Tuesday, February 16, 2021

Association of MRI brain injury with outcome after pediatric out-of-hospital cardiac arrest

Kirschen, Matthew, MD, PhD, Licht, Daniel, et al. Association of MRI Brain Injury With Outcome After Pediatric Out-of-Hospital Cardiac Arrest. Neurology. 2021;96(5):e719-e731. doi:10.1212/WNL.0000000000011217.

Abstract

Objective: To determine the association between the extent of diffusion restriction and T2/fluid-attenuated inversion recovery (FLAIR) injury on brain MRI and outcomes after pediatric out-of-hospital cardiac arrest (OHCA). 

Methods: Diffusion restriction and T2/FLAIR injury were described according to the pediatric MRI modification of the Alberta Stroke Program Early Computed Tomography Score (modsASPECTS) for children from 2005 to 2013 who had an MRI within 14 days of OHCA. The primary outcome was unfavorable neurologic outcome defined as >=1 change in Pediatric Cerebral Performance Category (PCPC) from baseline resulting in a hospital discharge PCPC score 3, 4, 5, or 6. Patients with unfavorable outcomes were further categorized into alive with PCPC 3-5, dead due to withdrawal of life-sustaining therapies for poor neurologic prognosis (WLST-neuro), or dead by neurologic criteria. 

Results: We evaluated MRI scans from 77 patients (median age 2.21 [interquartile range 0.44, 13.07] years) performed 4 (2, 6) days postarrest.

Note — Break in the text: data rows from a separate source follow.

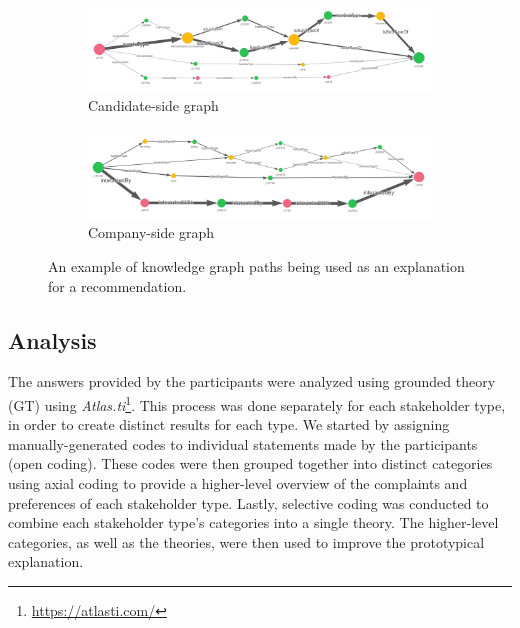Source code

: \begin{figure}[th]
    \begin{subfigure}[b]{1\linewidth}
         \centering
         \includegraphics[width=\textwidth]{images/graph_candidate.png}
         \caption{Candidate-side graph}
         \label{fig:cand_side}
     \end{subfigure}
     \hfill
     \begin{subfigure}[b]{\linewidth}
         \centering
         \includegraphics[width=\textwidth]{images/graph_company.png}
         \caption{Company-side graph}
         \label{fig:comp_side}
     \end{subfigure}
    \caption{An example of knowledge graph paths being used as an explanation for a recommendation.}
    \label{fig:paths}
\end{figure}



\subsection{Analysis}
The answers provided by the participants were analyzed using grounded theory (GT) \cite{walker2006grounded} using \textit{Atlas.ti}\footnote{\url{https://atlasti.com/}}. This process was done separately for each stakeholder type, in order to create distinct results for each type. We started by assigning manually-generated codes to individual statements made by the participants (open coding). These codes were then grouped together into distinct categories using axial coding to provide a higher-level overview of the complaints and preferences of each stakeholder type. Lastly, selective coding was conducted to combine each stakeholder type's categories into a single theory. The higher-level categories, as well as the theories, were then used to improve the prototypical explanation.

Patients with unfavorable outcomes had more extensive diffusion restriction (median 7 [4, 10.3] vs 0 [0, 0] regions, p < 0.001) and T2/FLAIR injury (5.5 [2.3, 8.2] vs 0 [0, 0.75] regions, p < 0.001) compared to patients with favorable outcomes. Area under the receiver operating characteristic curve for the extent of diffusion restriction and unfavorable outcome was 0.96 (95% confidence interval [CI] 0.91, 0.99) and 0.92 (95% CI 0.85, 0.97) for T2/FLAIR injury. There was no difference in extent of diffusion restriction between patients who were alive with an unfavorable outcome and patients who died from WLST-neuro (p = 0.11). 

Conclusions: More extensive diffusion restriction and T2/FLAIR injury on the modsASPECTS score within the first 14 days after pediatric cardiac arrest was associated with unfavorable outcomes at hospital discharge.